TASK INSTRUCTIONS:
Whenever a line of the data below holds the string "Ocupação", copy that line.

SUPPLIED ENTRIES:
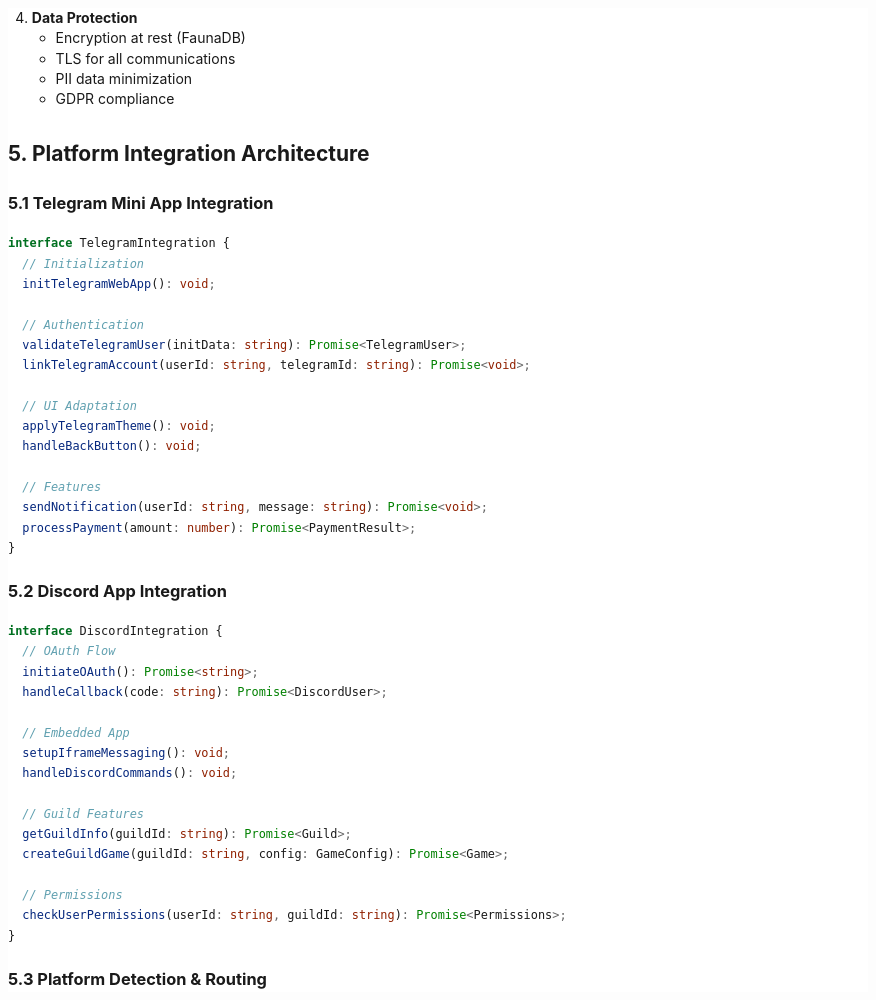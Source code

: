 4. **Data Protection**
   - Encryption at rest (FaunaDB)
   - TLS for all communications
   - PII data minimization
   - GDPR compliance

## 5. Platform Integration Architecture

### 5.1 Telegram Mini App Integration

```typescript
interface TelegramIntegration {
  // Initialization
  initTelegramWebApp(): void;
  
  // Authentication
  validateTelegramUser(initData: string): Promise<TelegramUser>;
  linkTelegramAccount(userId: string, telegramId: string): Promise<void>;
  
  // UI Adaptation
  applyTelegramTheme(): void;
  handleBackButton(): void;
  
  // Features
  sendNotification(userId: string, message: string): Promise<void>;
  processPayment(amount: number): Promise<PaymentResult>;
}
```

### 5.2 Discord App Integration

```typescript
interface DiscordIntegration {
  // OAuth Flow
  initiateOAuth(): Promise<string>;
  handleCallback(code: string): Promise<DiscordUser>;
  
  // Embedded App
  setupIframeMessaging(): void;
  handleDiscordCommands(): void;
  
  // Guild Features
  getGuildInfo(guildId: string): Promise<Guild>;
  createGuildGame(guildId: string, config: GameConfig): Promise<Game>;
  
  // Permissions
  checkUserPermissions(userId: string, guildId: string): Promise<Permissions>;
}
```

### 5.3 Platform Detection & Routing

==

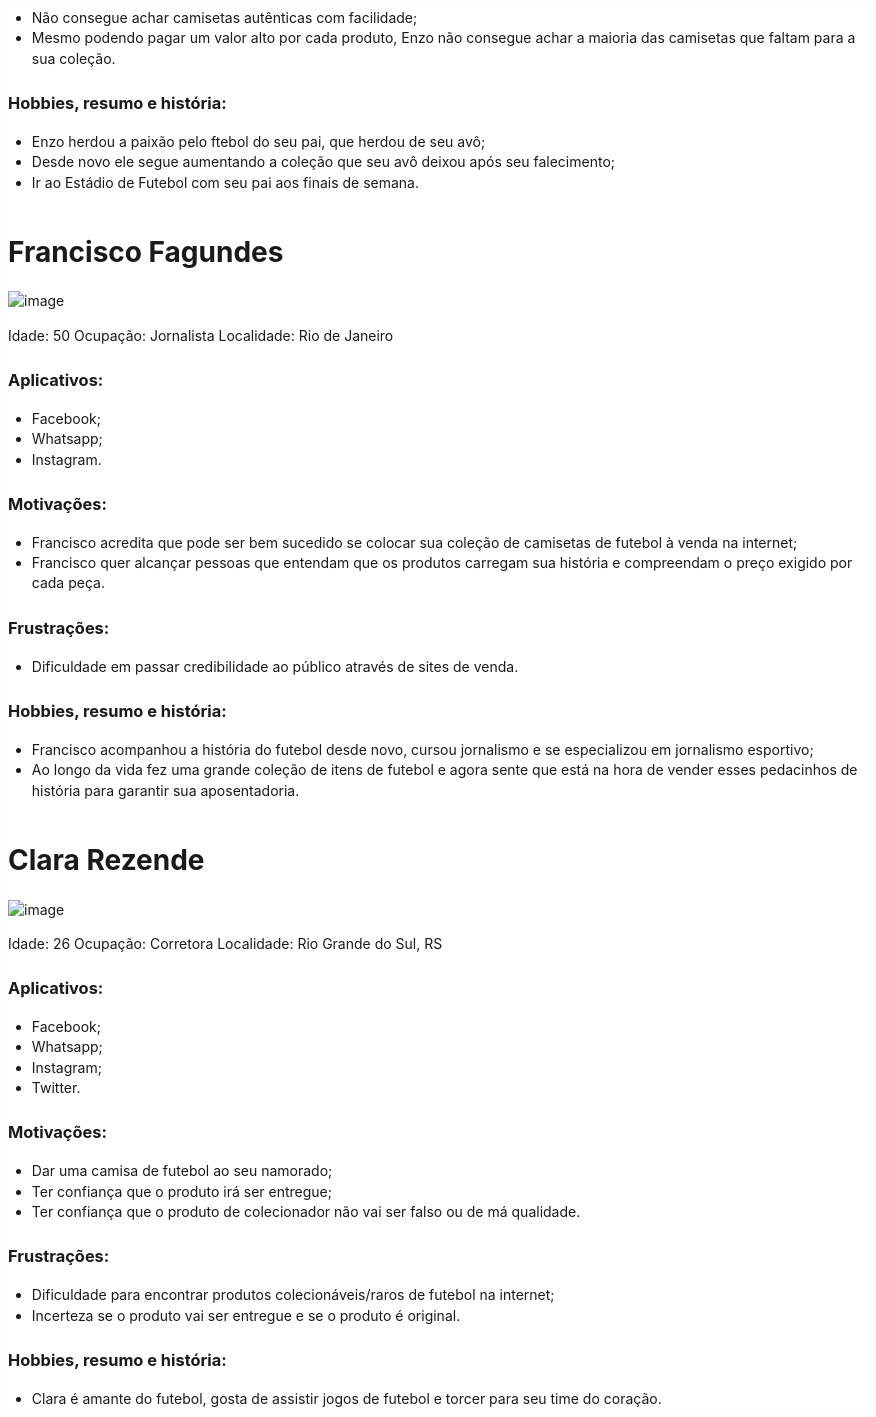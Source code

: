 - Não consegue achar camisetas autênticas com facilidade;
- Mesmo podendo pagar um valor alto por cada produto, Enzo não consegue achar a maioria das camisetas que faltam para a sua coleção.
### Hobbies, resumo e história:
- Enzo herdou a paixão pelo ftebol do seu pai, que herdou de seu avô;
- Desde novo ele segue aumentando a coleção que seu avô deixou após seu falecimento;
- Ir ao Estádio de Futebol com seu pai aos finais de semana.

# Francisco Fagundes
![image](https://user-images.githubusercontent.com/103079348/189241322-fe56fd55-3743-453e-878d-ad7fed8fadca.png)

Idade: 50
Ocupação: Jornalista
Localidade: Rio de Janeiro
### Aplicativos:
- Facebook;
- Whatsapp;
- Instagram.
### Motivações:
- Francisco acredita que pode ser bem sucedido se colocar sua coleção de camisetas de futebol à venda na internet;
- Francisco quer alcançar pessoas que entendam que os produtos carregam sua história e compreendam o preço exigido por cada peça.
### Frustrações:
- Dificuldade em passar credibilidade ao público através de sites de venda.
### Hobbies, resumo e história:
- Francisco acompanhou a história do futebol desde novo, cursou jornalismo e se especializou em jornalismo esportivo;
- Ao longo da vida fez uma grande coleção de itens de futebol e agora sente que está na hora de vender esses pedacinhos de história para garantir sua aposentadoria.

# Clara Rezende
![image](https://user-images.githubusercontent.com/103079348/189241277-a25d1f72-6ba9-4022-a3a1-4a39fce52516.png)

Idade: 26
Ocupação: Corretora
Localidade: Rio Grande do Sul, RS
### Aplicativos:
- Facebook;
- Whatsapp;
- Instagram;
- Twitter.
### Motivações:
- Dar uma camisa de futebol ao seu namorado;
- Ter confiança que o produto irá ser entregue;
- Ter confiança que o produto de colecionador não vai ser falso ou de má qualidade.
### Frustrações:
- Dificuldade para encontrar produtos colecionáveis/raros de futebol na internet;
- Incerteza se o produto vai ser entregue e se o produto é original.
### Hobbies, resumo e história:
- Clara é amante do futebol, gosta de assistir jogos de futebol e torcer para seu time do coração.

EXERCISE SOLUTION:
Ocupação: Jornalista
Ocupação: Corretora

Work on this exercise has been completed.